What is required: Set down every record below exactly as written, but leave out the pictures.

Record excerpts:
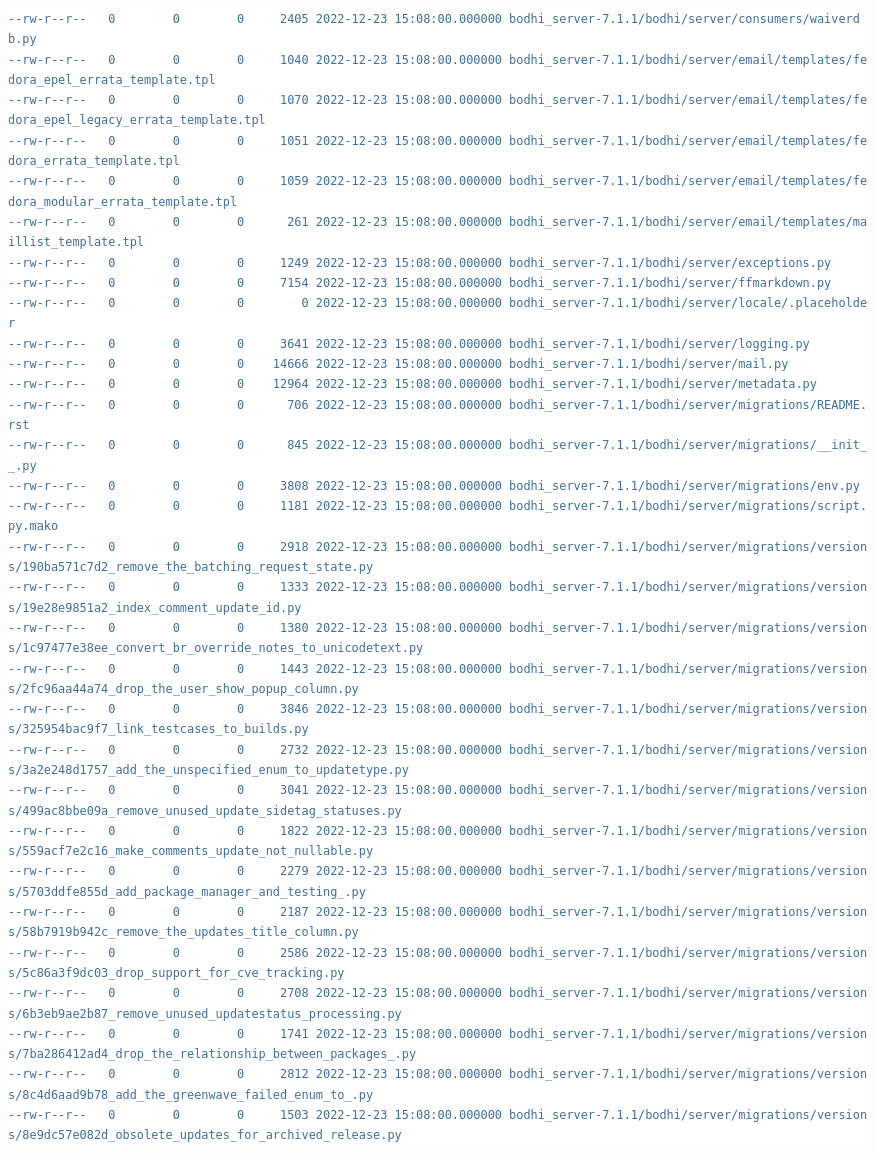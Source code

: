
 ```diff
--rw-r--r--   0        0        0     2405 2022-12-23 15:08:00.000000 bodhi_server-7.1.1/bodhi/server/consumers/waiverdb.py
--rw-r--r--   0        0        0     1040 2022-12-23 15:08:00.000000 bodhi_server-7.1.1/bodhi/server/email/templates/fedora_epel_errata_template.tpl
--rw-r--r--   0        0        0     1070 2022-12-23 15:08:00.000000 bodhi_server-7.1.1/bodhi/server/email/templates/fedora_epel_legacy_errata_template.tpl
--rw-r--r--   0        0        0     1051 2022-12-23 15:08:00.000000 bodhi_server-7.1.1/bodhi/server/email/templates/fedora_errata_template.tpl
--rw-r--r--   0        0        0     1059 2022-12-23 15:08:00.000000 bodhi_server-7.1.1/bodhi/server/email/templates/fedora_modular_errata_template.tpl
--rw-r--r--   0        0        0      261 2022-12-23 15:08:00.000000 bodhi_server-7.1.1/bodhi/server/email/templates/maillist_template.tpl
--rw-r--r--   0        0        0     1249 2022-12-23 15:08:00.000000 bodhi_server-7.1.1/bodhi/server/exceptions.py
--rw-r--r--   0        0        0     7154 2022-12-23 15:08:00.000000 bodhi_server-7.1.1/bodhi/server/ffmarkdown.py
--rw-r--r--   0        0        0        0 2022-12-23 15:08:00.000000 bodhi_server-7.1.1/bodhi/server/locale/.placeholder
--rw-r--r--   0        0        0     3641 2022-12-23 15:08:00.000000 bodhi_server-7.1.1/bodhi/server/logging.py
--rw-r--r--   0        0        0    14666 2022-12-23 15:08:00.000000 bodhi_server-7.1.1/bodhi/server/mail.py
--rw-r--r--   0        0        0    12964 2022-12-23 15:08:00.000000 bodhi_server-7.1.1/bodhi/server/metadata.py
--rw-r--r--   0        0        0      706 2022-12-23 15:08:00.000000 bodhi_server-7.1.1/bodhi/server/migrations/README.rst
--rw-r--r--   0        0        0      845 2022-12-23 15:08:00.000000 bodhi_server-7.1.1/bodhi/server/migrations/__init__.py
--rw-r--r--   0        0        0     3808 2022-12-23 15:08:00.000000 bodhi_server-7.1.1/bodhi/server/migrations/env.py
--rw-r--r--   0        0        0     1181 2022-12-23 15:08:00.000000 bodhi_server-7.1.1/bodhi/server/migrations/script.py.mako
--rw-r--r--   0        0        0     2918 2022-12-23 15:08:00.000000 bodhi_server-7.1.1/bodhi/server/migrations/versions/190ba571c7d2_remove_the_batching_request_state.py
--rw-r--r--   0        0        0     1333 2022-12-23 15:08:00.000000 bodhi_server-7.1.1/bodhi/server/migrations/versions/19e28e9851a2_index_comment_update_id.py
--rw-r--r--   0        0        0     1380 2022-12-23 15:08:00.000000 bodhi_server-7.1.1/bodhi/server/migrations/versions/1c97477e38ee_convert_br_override_notes_to_unicodetext.py
--rw-r--r--   0        0        0     1443 2022-12-23 15:08:00.000000 bodhi_server-7.1.1/bodhi/server/migrations/versions/2fc96aa44a74_drop_the_user_show_popup_column.py
--rw-r--r--   0        0        0     3846 2022-12-23 15:08:00.000000 bodhi_server-7.1.1/bodhi/server/migrations/versions/325954bac9f7_link_testcases_to_builds.py
--rw-r--r--   0        0        0     2732 2022-12-23 15:08:00.000000 bodhi_server-7.1.1/bodhi/server/migrations/versions/3a2e248d1757_add_the_unspecified_enum_to_updatetype.py
--rw-r--r--   0        0        0     3041 2022-12-23 15:08:00.000000 bodhi_server-7.1.1/bodhi/server/migrations/versions/499ac8bbe09a_remove_unused_update_sidetag_statuses.py
--rw-r--r--   0        0        0     1822 2022-12-23 15:08:00.000000 bodhi_server-7.1.1/bodhi/server/migrations/versions/559acf7e2c16_make_comments_update_not_nullable.py
--rw-r--r--   0        0        0     2279 2022-12-23 15:08:00.000000 bodhi_server-7.1.1/bodhi/server/migrations/versions/5703ddfe855d_add_package_manager_and_testing_.py
--rw-r--r--   0        0        0     2187 2022-12-23 15:08:00.000000 bodhi_server-7.1.1/bodhi/server/migrations/versions/58b7919b942c_remove_the_updates_title_column.py
--rw-r--r--   0        0        0     2586 2022-12-23 15:08:00.000000 bodhi_server-7.1.1/bodhi/server/migrations/versions/5c86a3f9dc03_drop_support_for_cve_tracking.py
--rw-r--r--   0        0        0     2708 2022-12-23 15:08:00.000000 bodhi_server-7.1.1/bodhi/server/migrations/versions/6b3eb9ae2b87_remove_unused_updatestatus_processing.py
--rw-r--r--   0        0        0     1741 2022-12-23 15:08:00.000000 bodhi_server-7.1.1/bodhi/server/migrations/versions/7ba286412ad4_drop_the_relationship_between_packages_.py
--rw-r--r--   0        0        0     2812 2022-12-23 15:08:00.000000 bodhi_server-7.1.1/bodhi/server/migrations/versions/8c4d6aad9b78_add_the_greenwave_failed_enum_to_.py
--rw-r--r--   0        0        0     1503 2022-12-23 15:08:00.000000 bodhi_server-7.1.1/bodhi/server/migrations/versions/8e9dc57e082d_obsolete_updates_for_archived_release.py
```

Expected answer:
Source code

:
 ```diff
--rw-r--r--   0        0        0     2405 2022-12-23 15:08:00.000000 bodhi_server-7.1.1/bodhi/server/consumers/waiverdb.py
--rw-r--r--   0        0        0     1040 2022-12-23 15:08:00.000000 bodhi_server-7.1.1/bodhi/server/email/templates/fedora_epel_errata_template.tpl
--rw-r--r--   0        0        0     1070 2022-12-23 15:08:00.000000 bodhi_server-7.1.1/bodhi/server/email/templates/fedora_epel_legacy_errata_template.tpl
--rw-r--r--   0        0        0     1051 2022-12-23 15:08:00.000000 bodhi_server-7.1.1/bodhi/server/email/templates/fedora_errata_template.tpl
--rw-r--r--   0        0        0     1059 2022-12-23 15:08:00.000000 bodhi_server-7.1.1/bodhi/server/email/templates/fedora_modular_errata_template.tpl
--rw-r--r--   0        0        0      261 2022-12-23 15:08:00.000000 bodhi_server-7.1.1/bodhi/server/email/templates/maillist_template.tpl
--rw-r--r--   0        0        0     1249 2022-12-23 15:08:00.000000 bodhi_server-7.1.1/bodhi/server/exceptions.py
--rw-r--r--   0        0        0     7154 2022-12-23 15:08:00.000000 bodhi_server-7.1.1/bodhi/server/ffmarkdown.py
--rw-r--r--   0        0        0        0 2022-12-23 15:08:00.000000 bodhi_server-7.1.1/bodhi/server/locale/.placeholder
--rw-r--r--   0        0        0     3641 2022-12-23 15:08:00.000000 bodhi_server-7.1.1/bodhi/server/logging.py
--rw-r--r--   0        0        0    14666 2022-12-23 15:08:00.000000 bodhi_server-7.1.1/bodhi/server/mail.py
--rw-r--r--   0        0        0    12964 2022-12-23 15:08:00.000000 bodhi_server-7.1.1/bodhi/server/metadata.py
--rw-r--r--   0        0        0      706 2022-12-23 15:08:00.000000 bodhi_server-7.1.1/bodhi/server/migrations/README.rst
--rw-r--r--   0        0        0      845 2022-12-23 15:08:00.000000 bodhi_server-7.1.1/bodhi/server/migrations/__init__.py
--rw-r--r--   0        0        0     3808 2022-12-23 15:08:00.000000 bodhi_server-7.1.1/bodhi/server/migrations/env.py
--rw-r--r--   0        0        0     1181 2022-12-23 15:08:00.000000 bodhi_server-7.1.1/bodhi/server/migrations/script.py.mako
--rw-r--r--   0        0        0     2918 2022-12-23 15:08:00.000000 bodhi_server-7.1.1/bodhi/server/migrations/versions/190ba571c7d2_remove_the_batching_request_state.py
--rw-r--r--   0        0        0     1333 2022-12-23 15:08:00.000000 bodhi_server-7.1.1/bodhi/server/migrations/versions/19e28e9851a2_index_comment_update_id.py
--rw-r--r--   0        0        0     1380 2022-12-23 15:08:00.000000 bodhi_server-7.1.1/bodhi/server/migrations/versions/1c97477e38ee_convert_br_override_notes_to_unicodetext.py
--rw-r--r--   0        0        0     1443 2022-12-23 15:08:00.000000 bodhi_server-7.1.1/bodhi/server/migrations/versions/2fc96aa44a74_drop_the_user_show_popup_column.py
--rw-r--r--   0        0        0     3846 2022-12-23 15:08:00.000000 bodhi_server-7.1.1/bodhi/server/migrations/versions/325954bac9f7_link_testcases_to_builds.py
--rw-r--r--   0        0        0     2732 2022-12-23 15:08:00.000000 bodhi_server-7.1.1/bodhi/server/migrations/versions/3a2e248d1757_add_the_unspecified_enum_to_updatetype.py
--rw-r--r--   0        0        0     3041 2022-12-23 15:08:00.000000 bodhi_server-7.1.1/bodhi/server/migrations/versions/499ac8bbe09a_remove_unused_update_sidetag_statuses.py
--rw-r--r--   0        0        0     1822 2022-12-23 15:08:00.000000 bodhi_server-7.1.1/bodhi/server/migrations/versions/559acf7e2c16_make_comments_update_not_nullable.py
--rw-r--r--   0        0        0     2279 2022-12-23 15:08:00.000000 bodhi_server-7.1.1/bodhi/server/migrations/versions/5703ddfe855d_add_package_manager_and_testing_.py
--rw-r--r--   0        0        0     2187 2022-12-23 15:08:00.000000 bodhi_server-7.1.1/bodhi/server/migrations/versions/58b7919b942c_remove_the_updates_title_column.py
--rw-r--r--   0        0        0     2586 2022-12-23 15:08:00.000000 bodhi_server-7.1.1/bodhi/server/migrations/versions/5c86a3f9dc03_drop_support_for_cve_tracking.py
--rw-r--r--   0        0        0     2708 2022-12-23 15:08:00.000000 bodhi_server-7.1.1/bodhi/server/migrations/versions/6b3eb9ae2b87_remove_unused_updatestatus_processing.py
--rw-r--r--   0        0        0     1741 2022-12-23 15:08:00.000000 bodhi_server-7.1.1/bodhi/server/migrations/versions/7ba286412ad4_drop_the_relationship_between_packages_.py
--rw-r--r--   0        0        0     2812 2022-12-23 15:08:00.000000 bodhi_server-7.1.1/bodhi/server/migrations/versions/8c4d6aad9b78_add_the_greenwave_failed_enum_to_.py
--rw-r--r--   0        0        0     1503 2022-12-23 15:08:00.000000 bodhi_server-7.1.1/bodhi/server/migrations/versions/8e9dc57e082d_obsolete_updates_for_archived_release.py
```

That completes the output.